Willis portrays that passion, along with the human, earthy side of Johnson. In one scene, Willis stands in his boxer shorts in a bedroom, scratching his butt as he discusses political developments.
Willis also tells Johnson's down-home stories and jokes in a way that is captivating and warm.
"I love some of his stories and one-liners and attitudes," Willis said.
While Kennedy came from American aristocracy, Johnson was from a family that was by turns wealthy and dirt poor, scratching out a living in the Hill Country of Texas.
Johnson had to pick cotton as a kid in the Texas heat and watched others ridicule his father after the family lost its ranch.
Like Johnson, Willis said he grew up poor in a rural part of the country.
Also like Johnson, Willis has risen to achieve remarkable success, appearing in more than 200 theater productions and securing television and movie roles in productions that include "The Talented Mr. Ripley" and "Law and Order."

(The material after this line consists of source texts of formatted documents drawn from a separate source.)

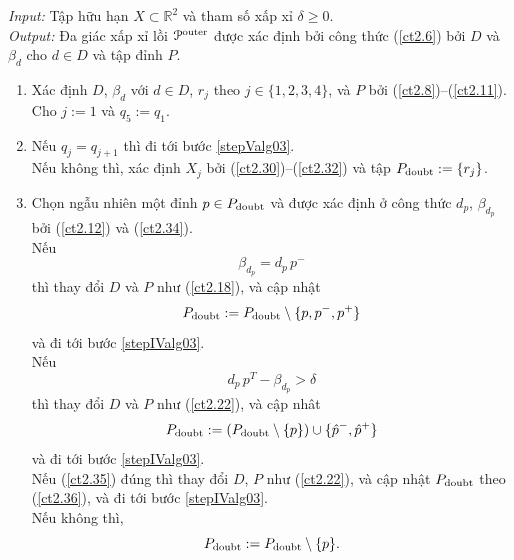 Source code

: \documentclass[12pt,a4paper,openany,oneside]{report}
\def\R{\mathbb{R}}
\begin{document}
\begin{algorithm}\label{alg03}  \rm 
	\caption{}  \label{al-blduoi2}
	\emph{Input:}  Tập hữu hạn $X \subset \R^2$ và tham số xấp xỉ  $\delta \geq 0$. \\
	\emph{Output:} Đa giác xấp xỉ lồi ${\cal P}^{\rm outer}$ được xác định bởi công thức (\ref{ct2.6}) bởi $D$ và $\beta_d$ cho $d \in D$ và tập đỉnh $P$.
	\begin{enumerate}
		\item\label{stepIalg03} 
		Xác định $D$, $\beta_d$ với $d \in D$, $r_j$ theo $j \in \{1, 2, 3, 4\}$, và $P$ bởi (\ref{ct2.8})--(\ref{ct2.11}). \\
		Cho $j := 1$ và $q_5 := q_1$. 
		
		\item\label{stepIIalg03} 
		Nếu $q_j = q_{j+1}$ thì đi tới bước \ref{stepValg03}.\\
		Nếu không thì, xác định $X_j$ bởi (\ref{ct2.30})--(\ref{ct2.32}) và tập $P_{\rm doubt} := \{r_j\}$.
		
		\item\label{stepIIIalg03} 
		Chọn ngẫu nhiên một đỉnh $p \in P_{\rm doubt}$ và được xác định ở công thức $d_p$, $\beta_{d_p}$ bởi (\ref{ct2.12}) và (\ref{ct2.34}). \\
	Nếu
		\begin{equation*}%
			\beta_{d_p} = d_p\, p^-
		\end{equation*}
		thì thay đổi $D$ và $P$ như (\ref{ct2.18}), và cập nhật
		\begin{equation*}\label{ct2.36}
			P_{\rm doubt} := P_{\rm doubt} \setminus \{p, p^-, p^+\}
		\end{equation*}
		và đi tới bước \ref{stepIValg03}.\\
		Nếu 
		\begin{equation*}%
			d_{p}\, p^T - \beta_{d_{p}} > \delta
		\end{equation*}
		thì thay đổi $D$ và $P$ như (\ref{ct2.22}), và cập nhât 
		\begin{equation}\label{newPdoubt4+}
			P_{\rm doubt} := (P_{\rm doubt} \setminus \{p\}) \cup \{\hat p^-, \hat p^+\}
		\end{equation}
		và đi tới bước \ref{stepIValg03}.\\
		Nếu (\ref{ct2.35}) đúng thì thay đổi $D$, $P$ như (\ref{ct2.22}), và cập nhật $P_{\rm doubt}$ theo (\ref{ct2.36}), và đi tới bước \ref{stepIValg03}.\\
		Nếu không thì,
		\begin{equation*}%
			P_{\rm doubt} := P_{\rm doubt} \setminus \{p\}.
		\end{equation*}
		

\end{enumerate}
\end{algorithm}
\end{document}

Willis was raised in Kansas. He said he's no stranger to the Texas accent he employs in his portrayal of Johnson.
"I spent a lot of time in Texas. My voice grew up in Texas. It's not that hard of a dialect for me," Willis said.
Although he does use a Texas accent in the play, Willis said playwright Robert Schenkkan and OSF Artistic Director Bill Rauch, who directed "All the Way," made it clear from the beginning that they didn't want the actors to do impersonations of the many famous people — from Johnson to Martin Luther King Jr. to Strom Thurmond— who populate the play.
Willis, who was in his early teens during Johnson's presidency, said he has seen many film clips about the man, but he concentrated on reading about the former president to prepare for the play.
The events of the 1960s are burned into his mind, providing additional inspiration.
"I remember cross burnings and the Klan. I remember segregated swimming pools," Willis said.
At the same time, he said, there were inspirational civil rights marches and protests taking place in the South.
"You saw good things happening, and you saw bad things happening," he said.
Many white people were cautiously supporting Martin Luther King Jr. while being scared of Malcolm X, he recalled.
Willis said he is honored to work with so many OSF living legends in a play that captures that tumultuous time.
"It's been a brilliant trip. I'm very excited about continuing the run," he said.